What this task involves: Beginning with the line that holds "## 9 Palindrom Number" in the data below, give again every line through the one that holds "- [很聪明的方法](htt", exactly as written.

━━ The data

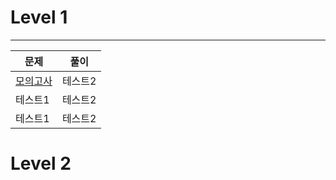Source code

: # Level 1
---
|문제|풀이|
|------|---|
|[모의고사](https://programmers.co.kr/learn/courses/30/lessons/42840)|테스트2|
|테스트1|테스트2|
|테스트1|테스트2|

# Level 2
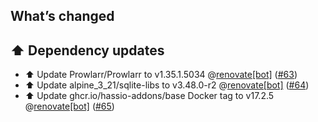 ## What’s changed

## ⬆️ Dependency updates

- ⬆️ Update Prowlarr/Prowlarr to v1.35.1.5034 @[renovate[bot]](https://github.com/apps/renovate) ([#63](https://github.com/hassio-addons/addon-prowlarr/pull/63))
- ⬆️ Update alpine_3_21/sqlite-libs to v3.48.0-r2 @[renovate[bot]](https://github.com/apps/renovate) ([#64](https://github.com/hassio-addons/addon-prowlarr/pull/64))
- ⬆️ Update ghcr.io/hassio-addons/base Docker tag to v17.2.5 @[renovate[bot]](https://github.com/apps/renovate) ([#65](https://github.com/hassio-addons/addon-prowlarr/pull/65))
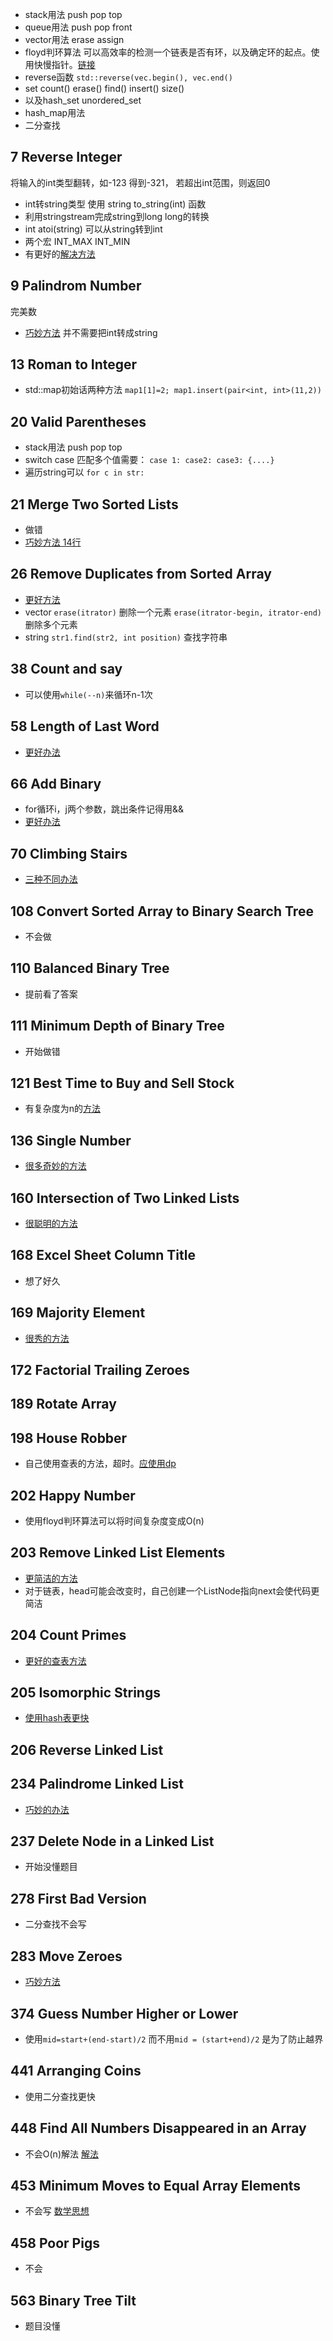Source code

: 
- stack用法  push pop top
- queue用法  push pop front
- vector用法 erase assign
- floyd判环算法 可以高效率的检测一个链表是否有环，以及确定环的起点。使用快慢指针。[链接](https://blog.csdn.net/u012534831/article/details/74231581)
- reverse函数 `std::reverse(vec.begin(), vec.end()`
- set count() erase() find() insert() size() 
- 以及hash_set unordered_set
- hash_map用法
- 二分查找


## 7 Reverse Integer
将输入的int类型翻转，如-123 得到-321， 若超出int范围，则返回0
- int转string类型 使用 string to_string(int) 函数
- 利用stringstream完成string到long long的转换
- int atoi(string) 可以从string转到int
- 两个宏 INT_MAX INT_MIN
- 有更好的[解决方法](https://leetcode.com/problems/reverse-integer/discuss/166508/C++-beats-100)
## 9 Palindrom Number
完美数
- [巧妙方法](https://leetcode.com/problems/palindrome-number/solution/) 并不需要把int转成string
## 13 Roman to Integer
- std::map初始话两种方法 `map1[1]=2; map1.insert(pair<int, int>(11,2))`

## 20 Valid Parentheses
- stack用法  push pop top
- switch case 匹配多个值需要： `case 1: case2: case3: {....}`
- 遍历string可以 `for c in str:`

## 21 Merge Two Sorted Lists
- 做错
- [巧妙方法 14行](https://leetcode.com/problems/merge-two-sorted-lists/discuss/9714/14-line-clean-C++-Solution)

## 26 Remove Duplicates from Sorted Array
- [更好方法](https://leetcode.com/problems/remove-duplicates-from-sorted-array/solution/)
- vector `erase(itrator)` 删除一个元素   `erase(itrator-begin, itrator-end)`删除多个元素
- string `str1.find(str2, int position)` 查找字符串

## 38 Count and say
- 可以使用`while(--n)`来循环n-1次

## 58 Length of Last Word
- [更好办法](https://leetcode.com/problems/length-of-last-word/discuss/166771/4ms-Ultimate-simple-c++)

## 66 Add Binary
- for循环i，j两个参数，跳出条件记得用&&
- [更好办法](https://leetcode.com/problems/add-binary/discuss/24475/Short-code-by-c++)

## 70 Climbing Stairs
- [三种不同办法](https://leetcode.com/problems/climbing-stairs/solution/)

## 108 Convert Sorted Array to Binary Search Tree
- 不会做

## 110 Balanced Binary Tree
- 提前看了答案

## 111 Minimum Depth of Binary Tree
- 开始做错

## 121 Best Time to Buy and Sell Stock
- 有复杂度为n的[方法](https://leetcode.com/problems/best-time-to-buy-and-sell-stock/hints/)

## 136 Single Number
- [很多奇妙的方法](https://leetcode.com/problems/single-number/description/)

## 160 Intersection of Two Linked Lists
- [很聪明的方法](https://leetcode.com/problems/intersection-of-two-linked-lists/solution/)

## 168 Excel Sheet Column Title
- 想了好久

## 169 Majority Element
- [很秀的方法](https://leetcode.com/problems/majority-element/discuss/51613/O(n)-time-O(1)-space-fastest-solution)

## 172 Factorial Trailing Zeroes

## 189 Rotate Array

## 198 House Robber
- 自己使用查表的方法，超时。[应使用dp](https://leetcode.com/problems/house-robber/discuss/167432/C++-100-run-time-O(n)-time-complexity-and-O(n)-space-complexity)

## 202 Happy Number
- 使用floyd判环算法可以将时间复杂度变成O(n)

## 203 Remove Linked List Elements
- [更简洁的方法](https://leetcode.com/problems/remove-linked-list-elements/discuss/57308/Concise-C++-solution-with-pseudo-ListHead)
- 对于链表，head可能会改变时，自己创建一个ListNode指向next会使代码更简洁

## 204 Count Primes
- [更好的查表方法](https://leetcode.com/problems/count-primes/discuss/57594/My-easy-one-round-c++-code)

## 205 Isomorphic Strings
- [使用hash表更快](https://leetcode.com/problems/isomorphic-strings/discuss/166424/Short-and-efficient-C++-solution-4-ms)

## 206 Reverse Linked List

## 234 Palindrome Linked List
- [巧妙的办法](https://leetcode.com/problems/palindrome-linked-list/discuss/167449/Java:-Simple-O(n)-time-O(1)-space-excluding-call-stack-(clever-global-variable))

## 237 Delete Node in a Linked List
- 开始没懂题目

## 278 First Bad Version
- 二分查找不会写

## 283 Move Zeroes
- [巧妙方法](https://leetcode.com/problems/move-zeroes/solution/)

## 374 Guess Number Higher or Lower
- 使用`mid=start+(end-start)/2` 而不用`mid = (start+end)/2` 是为了防止越界

## 441 Arranging Coins
- 使用二分查找更快

## 448 Find All Numbers Disappeared in an Array
- 不会O(n)解法 [解法](https://leetcode.com/problems/find-all-numbers-disappeared-in-an-array/discuss/167020/Cpp-Solution-O(n))

## 453 Minimum Moves to Equal Array Elements
- 不会写   [数学思想](https://leetcode.com/problems/minimum-moves-to-equal-array-elements/discuss/93817/It-is-a-math-question)

## 458 Poor Pigs
- 不会

## 563 Binary Tree Tilt
- 题目没懂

━━━━

Response:
## 9 Palindrom Number
完美数
- [巧妙方法](https://leetcode.com/problems/palindrome-number/solution/) 并不需要把int转成string
## 13 Roman to Integer
- std::map初始话两种方法 `map1[1]=2; map1.insert(pair<int, int>(11,2))`

## 20 Valid Parentheses
- stack用法  push pop top
- switch case 匹配多个值需要： `case 1: case2: case3: {....}`
- 遍历string可以 `for c in str:`

## 21 Merge Two Sorted Lists
- 做错
- [巧妙方法 14行](https://leetcode.com/problems/merge-two-sorted-lists/discuss/9714/14-line-clean-C++-Solution)

## 26 Remove Duplicates from Sorted Array
- [更好方法](https://leetcode.com/problems/remove-duplicates-from-sorted-array/solution/)
- vector `erase(itrator)` 删除一个元素   `erase(itrator-begin, itrator-end)`删除多个元素
- string `str1.find(str2, int position)` 查找字符串

## 38 Count and say
- 可以使用`while(--n)`来循环n-1次

## 58 Length of Last Word
- [更好办法](https://leetcode.com/problems/length-of-last-word/discuss/166771/4ms-Ultimate-simple-c++)

## 66 Add Binary
- for循环i，j两个参数，跳出条件记得用&&
- [更好办法](https://leetcode.com/problems/add-binary/discuss/24475/Short-code-by-c++)

## 70 Climbing Stairs
- [三种不同办法](https://leetcode.com/problems/climbing-stairs/solution/)

## 108 Convert Sorted Array to Binary Search Tree
- 不会做

## 110 Balanced Binary Tree
- 提前看了答案

## 111 Minimum Depth of Binary Tree
- 开始做错

## 121 Best Time to Buy and Sell Stock
- 有复杂度为n的[方法](https://leetcode.com/problems/best-time-to-buy-and-sell-stock/hints/)

## 136 Single Number
- [很多奇妙的方法](https://leetcode.com/problems/single-number/description/)

## 160 Intersection of Two Linked Lists
- [很聪明的方法](https://leetcode.com/problems/intersection-of-two-linked-lists/solution/)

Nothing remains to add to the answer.